The task: Copy the records below exactly as they appear.
*** Opening of Records shown ***
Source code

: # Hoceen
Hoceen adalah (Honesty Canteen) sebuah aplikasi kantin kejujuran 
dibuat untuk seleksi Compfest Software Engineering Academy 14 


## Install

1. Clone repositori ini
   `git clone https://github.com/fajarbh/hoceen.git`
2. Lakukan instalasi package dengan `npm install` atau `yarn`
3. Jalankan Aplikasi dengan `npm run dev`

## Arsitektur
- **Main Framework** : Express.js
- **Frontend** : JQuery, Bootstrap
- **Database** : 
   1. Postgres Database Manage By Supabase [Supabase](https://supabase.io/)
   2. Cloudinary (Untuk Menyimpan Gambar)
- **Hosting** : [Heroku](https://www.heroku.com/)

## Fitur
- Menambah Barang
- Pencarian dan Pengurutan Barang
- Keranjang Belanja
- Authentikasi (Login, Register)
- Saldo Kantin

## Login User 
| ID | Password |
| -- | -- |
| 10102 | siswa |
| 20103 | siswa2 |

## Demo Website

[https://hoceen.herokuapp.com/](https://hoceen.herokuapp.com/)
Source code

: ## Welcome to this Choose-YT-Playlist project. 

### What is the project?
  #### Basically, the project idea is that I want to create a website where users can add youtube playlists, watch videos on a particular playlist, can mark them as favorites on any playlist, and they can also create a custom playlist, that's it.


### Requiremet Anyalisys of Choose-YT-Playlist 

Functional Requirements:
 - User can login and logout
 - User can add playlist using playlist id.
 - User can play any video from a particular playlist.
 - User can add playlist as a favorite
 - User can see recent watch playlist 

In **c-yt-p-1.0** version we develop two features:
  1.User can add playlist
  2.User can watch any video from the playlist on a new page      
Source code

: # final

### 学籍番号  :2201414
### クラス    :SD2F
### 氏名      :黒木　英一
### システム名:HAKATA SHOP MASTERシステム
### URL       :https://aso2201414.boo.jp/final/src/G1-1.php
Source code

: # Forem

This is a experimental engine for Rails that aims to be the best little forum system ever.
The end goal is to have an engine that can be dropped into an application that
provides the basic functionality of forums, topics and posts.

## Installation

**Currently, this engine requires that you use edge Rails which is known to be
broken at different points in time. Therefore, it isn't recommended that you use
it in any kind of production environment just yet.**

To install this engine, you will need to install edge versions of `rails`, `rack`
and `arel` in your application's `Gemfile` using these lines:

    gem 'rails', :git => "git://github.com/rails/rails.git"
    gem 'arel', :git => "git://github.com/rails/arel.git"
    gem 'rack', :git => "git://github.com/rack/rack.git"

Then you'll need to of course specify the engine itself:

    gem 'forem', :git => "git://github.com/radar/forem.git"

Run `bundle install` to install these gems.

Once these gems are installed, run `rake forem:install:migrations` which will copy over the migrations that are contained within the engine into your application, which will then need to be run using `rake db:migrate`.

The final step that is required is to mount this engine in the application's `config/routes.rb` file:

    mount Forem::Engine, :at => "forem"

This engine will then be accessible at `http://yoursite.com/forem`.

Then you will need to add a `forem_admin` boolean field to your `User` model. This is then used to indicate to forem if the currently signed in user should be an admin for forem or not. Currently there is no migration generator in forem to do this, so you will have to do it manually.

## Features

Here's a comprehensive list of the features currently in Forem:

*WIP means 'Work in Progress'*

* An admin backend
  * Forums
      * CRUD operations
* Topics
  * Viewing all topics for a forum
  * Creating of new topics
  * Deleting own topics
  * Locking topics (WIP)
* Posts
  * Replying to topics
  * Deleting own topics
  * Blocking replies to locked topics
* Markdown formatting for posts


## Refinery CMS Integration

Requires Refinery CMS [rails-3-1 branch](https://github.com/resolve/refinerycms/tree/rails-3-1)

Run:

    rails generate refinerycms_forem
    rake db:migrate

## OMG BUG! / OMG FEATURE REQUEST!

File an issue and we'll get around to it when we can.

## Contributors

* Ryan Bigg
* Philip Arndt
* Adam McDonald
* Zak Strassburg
*** Close of Records shown ***
Output for this task:
Source code

: # Hoceen
Hoceen adalah (Honesty Canteen) sebuah aplikasi kantin kejujuran 
dibuat untuk seleksi Compfest Software Engineering Academy 14 


## Install

1. Clone repositori ini
   `git clone https://github.com/fajarbh/hoceen.git`
2. Lakukan instalasi package dengan `npm install` atau `yarn`
3. Jalankan Aplikasi dengan `npm run dev`

## Arsitektur
- **Main Framework** : Express.js
- **Frontend** : JQuery, Bootstrap
- **Database** : 
   1. Postgres Database Manage By Supabase [Supabase](https://supabase.io/)
   2. Cloudinary (Untuk Menyimpan Gambar)
- **Hosting** : [Heroku](https://www.heroku.com/)

## Fitur
- Menambah Barang
- Pencarian dan Pengurutan Barang
- Keranjang Belanja
- Authentikasi (Login, Register)
- Saldo Kantin

## Login User 
| ID | Password |
| -- | -- |
| 10102 | siswa |
| 20103 | siswa2 |

## Demo Website

[https://hoceen.herokuapp.com/](https://hoceen.herokuapp.com/)
Source code

: ## Welcome to this Choose-YT-Playlist project. 

### What is the project?
  #### Basically, the project idea is that I want to create a website where users can add youtube playlists, watch videos on a particular playlist, can mark them as favorites on any playlist, and they can also create a custom playlist, that's it.


### Requiremet Anyalisys of Choose-YT-Playlist 

Functional Requirements:
 - User can login and logout
 - User can add playlist using playlist id.
 - User can play any video from a particular playlist.
 - User can add playlist as a favorite
 - User can see recent watch playlist 

In **c-yt-p-1.0** version we develop two features:
  1.User can add playlist
  2.User can watch any video from the playlist on a new page      
Source code

: # final

### 学籍番号  :2201414
### クラス    :SD2F
### 氏名      :黒木　英一
### システム名:HAKATA SHOP MASTERシステム
### URL       :https://aso2201414.boo.jp/final/src/G1-1.php
Source code

: # Forem

This is a experimental engine for Rails that aims to be the best little forum system ever.
The end goal is to have an engine that can be dropped into an application that
provides the basic functionality of forums, topics and posts.

## Installation

**Currently, this engine requires that you use edge Rails which is known to be
broken at different points in time. Therefore, it isn't recommended that you use
it in any kind of production environment just yet.**

To install this engine, you will need to install edge versions of `rails`, `rack`
and `arel` in your application's `Gemfile` using these lines:

    gem 'rails', :git => "git://github.com/rails/rails.git"
    gem 'arel', :git => "git://github.com/rails/arel.git"
    gem 'rack', :git => "git://github.com/rack/rack.git"

Then you'll need to of course specify the engine itself:

    gem 'forem', :git => "git://github.com/radar/forem.git"

Run `bundle install` to install these gems.

Once these gems are installed, run `rake forem:install:migrations` which will copy over the migrations that are contained within the engine into your application, which will then need to be run using `rake db:migrate`.

The final step that is required is to mount this engine in the application's `config/routes.rb` file:

    mount Forem::Engine, :at => "forem"

This engine will then be accessible at `http://yoursite.com/forem`.

Then you will need to add a `forem_admin` boolean field to your `User` model. This is then used to indicate to forem if the currently signed in user should be an admin for forem or not. Currently there is no migration generator in forem to do this, so you will have to do it manually.

## Features

Here's a comprehensive list of the features currently in Forem:

*WIP means 'Work in Progress'*

* An admin backend
  * Forums
      * CRUD operations
* Topics
  * Viewing all topics for a forum
  * Creating of new topics
  * Deleting own topics
  * Locking topics (WIP)
* Posts
  * Replying to topics
  * Deleting own topics
  * Blocking replies to locked topics
* Markdown formatting for posts


## Refinery CMS Integration

Requires Refinery CMS [rails-3-1 branch](https://github.com/resolve/refinerycms/tree/rails-3-1)

Run:

    rails generate refinerycms_forem
    rake db:migrate

## OMG BUG! / OMG FEATURE REQUEST!

File an issue and we'll get around to it when we can.

## Contributors

* Ryan Bigg
* Philip Arndt
* Adam McDonald
* Zak Strassburg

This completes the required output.